Wednesday 11 June 2008

Thoughts on the Novel

Four natural elements: earth, air, fire, water. The Greeks thought them to be precepts of science, but literature in fact revealed them to be aesthetic categories. At least they do reflect the four main genres of literature: epic poetry is manifestly of the earth, lyric is of air, and drama is of fire (both tragic and comic). The most contested one is of course the novel: its plurality suggests that it may not be boxed into any fit or stable categories. But characteristic of the element of water, to which the novel obviously belongs, is precisely its *not* being fixed, but infinitely interchangeable with itself. Consider Phlebas, who was once handsome and tall as you.

Of course, the borders that are intergeneric do not correspond to those which are aesthetic. The Odyssey has variously been described as the first great novel of adventure and romance. Its contiguity with the genre is only too fitting: for, it is not impossible to see in Odysseus the unwary metaphor for the novel reader. Fittingly, to describe the experience of reading a novel is to speak in the same terms in which one describes a journey out onto a sea or river on a boat, and also the wind that rolls into one’s sails; and as much as Odysseus has absorbed of sailing by the end of his epic, so does our journey through the mythologies of grammar shore us into a correspondingly diverse understanding of the reading experience.

For example, think of a good action novel as a skiff built for competition, rushing through the waves with the strongest wind it can gather and taking you breathlessly through them: no more can you stop the boat from running than your hands from turning the page, or your eye from the line it is reading. At the opposite end will be a novel like Ulysses, this emblem of the novelistic medium which chooses as its title, not coincidentally, the name of Odysseus. The reading of Ulysses provides no wind (or almost none), and it is like rowing upstream on your own, clenching your teeth with exertion in a thick summer air, through light and mosquitoes; a difficulty of undoubted magnitude, but the rewards of which are equally undisputable. Other novels of the kind, but less demanding, might be a double or a four-man boat (maybe Joseph Conrad would be an eight). And all the winds which lie between these two extremes are woven by their corresponding author; the electric airs of Calvino, the placid sailing through Dickens, the airtight submarine launch of Palahniuk, the slow, night skies of Flaubert and the small storm that is Margaret Atwood.

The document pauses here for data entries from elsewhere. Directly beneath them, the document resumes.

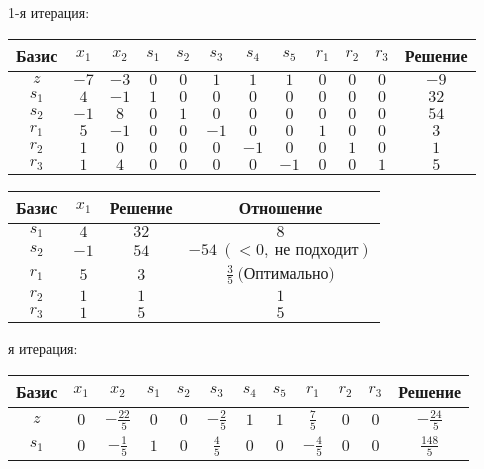 \documentclass{article}%
\begin{document}
\begin{flushleft}%
1{-}я итерация: %
\newline%
\newline%
\renewcommand{\arraystretch}{1.3}%
\begin{tabular}{|c|cccccccccc|c|}%
\hline%
Базис&$x_{1}$&$x_{2}$&$s_{1}$&$s_{2}$&$s_{3}$&$s_{4}$&$s_{5}$&$r_{1}$&$r_{2}$&$r_{3}$&Решение\\%
\hline%
$z$&$-7$&$-3$&$0$&$0$&$1$&$1$&$1$&$0$&$0$&$0$&$-9$\\%
\hline%
$s_{1}$&$4$&$-1$&$1$&$0$&$0$&$0$&$0$&$0$&$0$&$0$&$32$\\%
$s_{2}$&$-1$&$8$&$0$&$1$&$0$&$0$&$0$&$0$&$0$&$0$&$54$\\%
$r_{1}$&$5$&$-1$&$0$&$0$&$-1$&$0$&$0$&$1$&$0$&$0$&$3$\\%
$r_{2}$&$1$&$0$&$0$&$0$&$0$&$-1$&$0$&$0$&$1$&$0$&$1$\\%
$r_{3}$&$1$&$4$&$0$&$0$&$0$&$0$&$-1$&$0$&$0$&$1$&$5$\\%
\hline%
\end{tabular}%
\newline%
\newline%
\newline%
\begin{tabular}{|cccc|}%
\hline%
Базис&$x_{1}$&Решение&Отношение\\%
\hline%
$s_{1}$&$4$&$32$&$8$\\%
$s_{2}$&$-1$&$54$&$-54\: (< 0, \: \text{не подходит})$\\%
$r_{1}$&$5$&$3$&$\frac{3}{5}\: \text{(Оптимально)}$\\%
$r_{2}$&$1$&$1$&$1$\\%
$r_{3}$&$1$&$5$&$5$\\%
\hline%
\end{tabular}%
\newline%
\newline%
я итерация: %
\newline%
\newline%
\renewcommand{\arraystretch}{1.3}%
\begin{tabular}{|c|cccccccccc|c|}%
\hline%
Базис&$x_{1}$&$x_{2}$&$s_{1}$&$s_{2}$&$s_{3}$&$s_{4}$&$s_{5}$&$r_{1}$&$r_{2}$&$r_{3}$&Решение\\%
\hline%
$z$&$0$&$-\frac{22}{5}$&$0$&$0$&$-\frac{2}{5}$&$1$&$1$&$\frac{7}{5}$&$0$&$0$&$-\frac{24}{5}$\\%
\hline%
$s_{1}$&$0$&$-\frac{1}{5}$&$1$&$0$&$\frac{4}{5}$&$0$&$0$&$-\frac{4}{5}$&$0$&$0$&$\frac{148}{5}$\\%

\end{tabular}
\end{flushleft}
\end{document}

Now to describe my favourite kind of novel, you must imagine a commodious white vessel spreading sails into the Southern portions of the Mediterranean coast, where great streaming winds graze around and above those sloping hills that dip their body into the sea through a necklace of black stones, and where the ocean, the infinite ocean, refracts your progress by an according variation in the depth of its dyes. One Hundred Years of Solitude. Now can you write the journey that’s behind a novel’s name, or are you not the one for water?